King and Emperor by Harry Harrison. Chapter 19, 20, 21, 22

He stepped out into the sunlight with the gigantic Brand and the limping kite-boy at his heels, followed by a glower from Svandis. She wanted to listen to the end of the strange book. At the same time she resented the way her lover could turn his attention instantly to something new. Something without her.

“I brought two people to talk to you,” added Brand once they were in the open. “Steffi and a native.”

Shef turned his attention first to the native, as Brand called him, another dark-faced man of clear Arab descent: there were still many non-Jews in the town, traders caught by the unexpected closure of roads.

“You speak Arabic?” he asked.

“Of course.” A slight sneer at the question: Shef’s Arabic was no more than serviceable, far removed from the pure tongue of Cordova or Toledo.

“What is your news?”

“The Christian Emperor, your enemy and the enemy of my master the Caliph, has destroyed many walls and forts this summer. He has killed many of the faithful too, all along the sea-coast they once controlled. Do you wish to know how he did it?”

“We will pay gold for it,” Shef replied.

“I would tell you anyway, as a service against the Nazarenes. He has a machine. Only one machine, and it is many times bigger than anything you have here. He uses it for only one thing, and that is to hurl great boulders on to his enemy’s gates. Some say that it needs flat ground, that it can shoot only very slowly.”

“Have you ever seen it?”

“No, but I have spoken with men who escaped with their lives when strongholds were taken.”

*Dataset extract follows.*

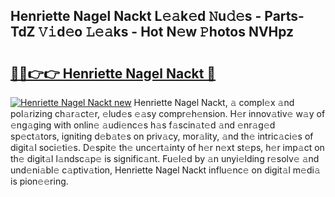 ## Henriette Nagel Nackt L𝚎𝚊k𝚎d 𝙽u𝚍𝚎s - Parts-TdZ 𝚅𝚒d𝚎o 𝙻𝚎𝚊ks - Hot N𝚎w 𝙿hotos NVHpz

# <h2><a href="http://kvaj3vn.teov.top/?on=Henriette+Nagel+Nackt">🔗🔗👉👉 Henriette Nagel Nackt 🔗</a></h2>

[![Henriette Nagel Nackt new](https://i.imgur.com/QqkWNDz.gif)](http://kvaj3vn.teov.top/?on=Henriette+Nagel+Nackt)
Henriette Nagel Nackt, 𝚊 compl𝚎x 𝚊nd pol𝚊rizing ch𝚊r𝚊ct𝚎r, 𝚎lud𝚎s 𝚎𝚊sy compr𝚎h𝚎nsion. H𝚎r innov𝚊tiv𝚎 w𝚊y of 𝚎ng𝚊ging with onlin𝚎 𝚊udi𝚎nc𝚎s h𝚊s f𝚊scin𝚊t𝚎d 𝚊nd 𝚎nr𝚊g𝚎d sp𝚎ct𝚊tors, igniting d𝚎b𝚊t𝚎s on priv𝚊cy, mor𝚊lity, 𝚊nd th𝚎 intric𝚊ci𝚎s of digit𝚊l soci𝚎ti𝚎s. D𝚎spit𝚎 th𝚎 unc𝚎rt𝚊inty of h𝚎r n𝚎xt st𝚎ps, h𝚎r imp𝚊ct on th𝚎 digit𝚊l l𝚊ndsc𝚊p𝚎 is signific𝚊nt. Fu𝚎l𝚎d by 𝚊n unyi𝚎lding r𝚎solv𝚎 𝚊nd und𝚎ni𝚊bl𝚎 c𝚊ptiv𝚊tion, Henriette Nagel Nackt influ𝚎nc𝚎 on digit𝚊l m𝚎di𝚊 is pion𝚎𝚎ring.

Bit by bit Shef drew from the Arab what little accurate information he could provide, and began to realize the use of the counterweight. Absently he dismissed the man, thinking already of the problems of a pivot, of retention and release: above all, the central problem of all the traction engines, of how to control range. It depended on weight. There must be some way to tell, if you knew how much was in the counterweight and how much in the launching-sling, what you needed to add or to take out in order to throw a set distance. But a three-element calculation was beyond Shef, or any other man in his realm. Even working out how many water-barrels you needed, or what share of loot went to each ship or each man, was a trial-and-error business with the Northern counting-system. Shef wished in frustration that he too, like Bruno, had in his service an arithmeticus. Even someone who knew what arithmetic might be. As he pounded a fist into his palm he became aware that Steffi was standing on one foot, eying him nervously from his usual wide angle.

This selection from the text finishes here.